The country director for the World Bank in Pakistan, Najy Banhassine, said in an interview about an overview of reforms for a brighter future: Time to Decide, “Policy decisions are heavily influenced by strong vested interests, including those of military, political and business leaders.”
“It is also facing a ‘silent’ human capital crisis: abnormally high child stunting rates, low learning outcomes, and high child mortality,” Najy said, adding that Pakistan’s economic model no longer reduces poverty. He added that it was very concerning that poverty reduction successes until 2018 had been reversed since.
The World Bank official pointed out that the country is struggling with mounting woes and economic hardships, including inflation, rising electricity prices, severe climate shocks, and insufficient public resources to finance.
According to the World Bank, Pakistan has experienced an average real per capita growth rate of just 1.7 per cent between 2000 and 2020. This falls far short of the average per capita growth rate seen in South African countries during the same period.
Additionally, the human development indicators in Pakistan are notably behind those of other South Asian nations and are comparable to several sub-Saharan African countries.
The World Bank has put forth a proposal aimed at transforming existing policies.
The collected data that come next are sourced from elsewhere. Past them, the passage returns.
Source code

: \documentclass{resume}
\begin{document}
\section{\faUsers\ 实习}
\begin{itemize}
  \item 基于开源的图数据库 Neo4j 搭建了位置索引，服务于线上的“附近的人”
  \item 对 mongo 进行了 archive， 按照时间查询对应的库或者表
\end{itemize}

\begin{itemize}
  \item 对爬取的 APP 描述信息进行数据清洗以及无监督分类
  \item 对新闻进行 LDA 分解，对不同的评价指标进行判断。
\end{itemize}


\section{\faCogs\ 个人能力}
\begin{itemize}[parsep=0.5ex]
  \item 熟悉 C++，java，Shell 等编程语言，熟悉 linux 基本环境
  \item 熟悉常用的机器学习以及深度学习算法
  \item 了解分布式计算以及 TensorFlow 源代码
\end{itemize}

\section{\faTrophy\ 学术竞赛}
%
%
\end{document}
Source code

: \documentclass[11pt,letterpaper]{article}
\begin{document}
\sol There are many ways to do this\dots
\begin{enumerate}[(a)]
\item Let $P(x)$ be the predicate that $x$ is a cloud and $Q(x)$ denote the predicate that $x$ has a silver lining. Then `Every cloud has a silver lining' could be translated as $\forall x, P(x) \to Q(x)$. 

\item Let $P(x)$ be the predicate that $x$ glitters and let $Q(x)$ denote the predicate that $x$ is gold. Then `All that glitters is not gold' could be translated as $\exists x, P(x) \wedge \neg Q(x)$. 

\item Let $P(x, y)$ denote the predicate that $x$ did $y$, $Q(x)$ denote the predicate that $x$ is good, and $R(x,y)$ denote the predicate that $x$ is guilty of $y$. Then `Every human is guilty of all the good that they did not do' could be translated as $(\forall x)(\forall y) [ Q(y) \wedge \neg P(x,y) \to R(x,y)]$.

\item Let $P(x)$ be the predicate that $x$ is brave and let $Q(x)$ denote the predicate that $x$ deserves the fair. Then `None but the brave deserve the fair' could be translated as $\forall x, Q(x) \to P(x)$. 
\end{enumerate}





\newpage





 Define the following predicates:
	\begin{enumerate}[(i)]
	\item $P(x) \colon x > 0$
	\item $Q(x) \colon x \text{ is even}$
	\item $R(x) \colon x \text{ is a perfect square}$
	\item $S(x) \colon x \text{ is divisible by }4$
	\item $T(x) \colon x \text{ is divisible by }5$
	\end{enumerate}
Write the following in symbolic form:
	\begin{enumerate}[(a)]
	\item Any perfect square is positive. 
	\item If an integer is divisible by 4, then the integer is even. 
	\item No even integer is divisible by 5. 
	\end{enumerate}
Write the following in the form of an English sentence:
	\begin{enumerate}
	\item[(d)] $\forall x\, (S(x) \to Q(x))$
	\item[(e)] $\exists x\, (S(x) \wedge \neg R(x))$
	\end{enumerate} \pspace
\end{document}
This transformation involves moving away from underfunded, inefficient, and disjointed service delivery and social protection systems towards coordinated, efficient, and adequately financed service delivery.
The proposal is targeted at the most vulnerable — in particular, to reduce abnormally high child stunting rates and to increase learning outcomes for all children, especially girls. It also advised a shift from wasteful and rigid public expenditures benefiting a few, towards tightly prioritised spending on public services, infrastructure, and investments in climate adaptation, benefiting populations most in need.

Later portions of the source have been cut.